» **Instructions for the task**
In the records below, some lines hold the word "Test". Copy each of those lines.

» **Supplied material**

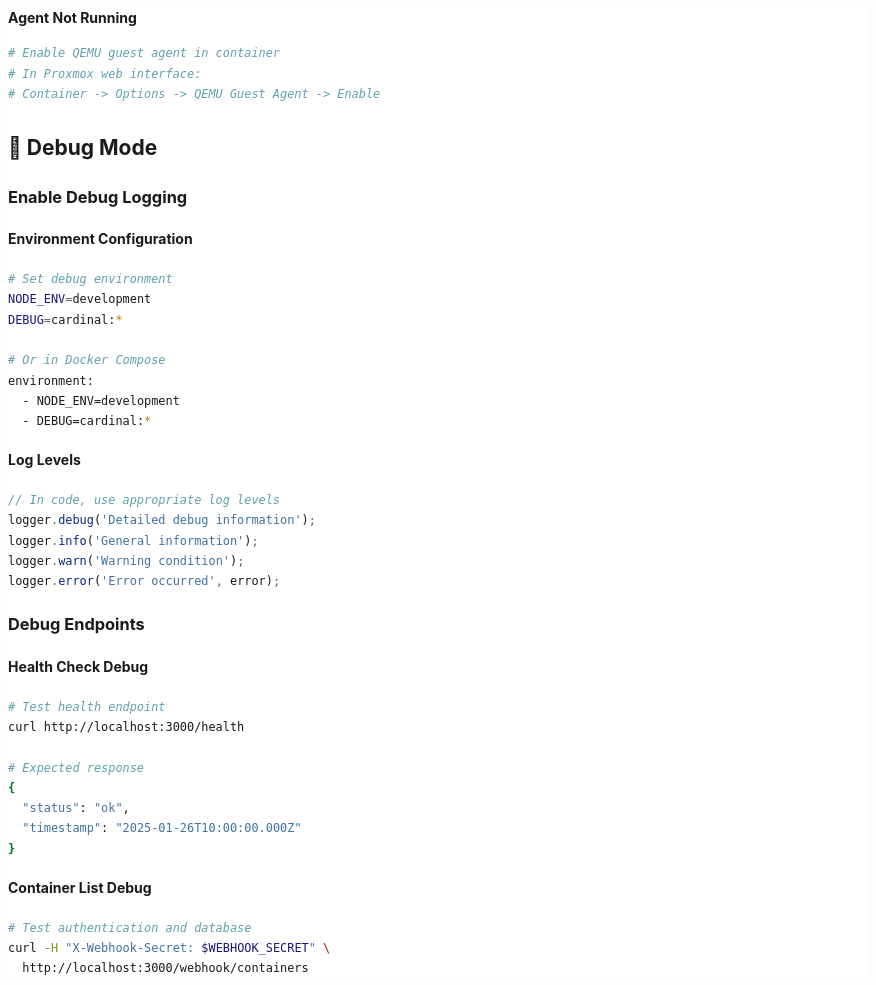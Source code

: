 **Agent Not Running**
```bash
# Enable QEMU guest agent in container
# In Proxmox web interface:
# Container -> Options -> QEMU Guest Agent -> Enable
```

## 🔧 Debug Mode

### Enable Debug Logging

#### Environment Configuration
```bash
# Set debug environment
NODE_ENV=development
DEBUG=cardinal:*

# Or in Docker Compose
environment:
  - NODE_ENV=development
  - DEBUG=cardinal:*
```

#### Log Levels
```javascript
// In code, use appropriate log levels
logger.debug('Detailed debug information');
logger.info('General information');
logger.warn('Warning condition');
logger.error('Error occurred', error);
```

### Debug Endpoints

#### Health Check Debug
```bash
# Test health endpoint
curl http://localhost:3000/health

# Expected response
{
  "status": "ok",
  "timestamp": "2025-01-26T10:00:00.000Z"
}
```

#### Container List Debug
```bash
# Test authentication and database
curl -H "X-Webhook-Secret: $WEBHOOK_SECRET" \
  http://localhost:3000/webhook/containers
```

» **Written answer**
# Test health endpoint
# Test authentication and database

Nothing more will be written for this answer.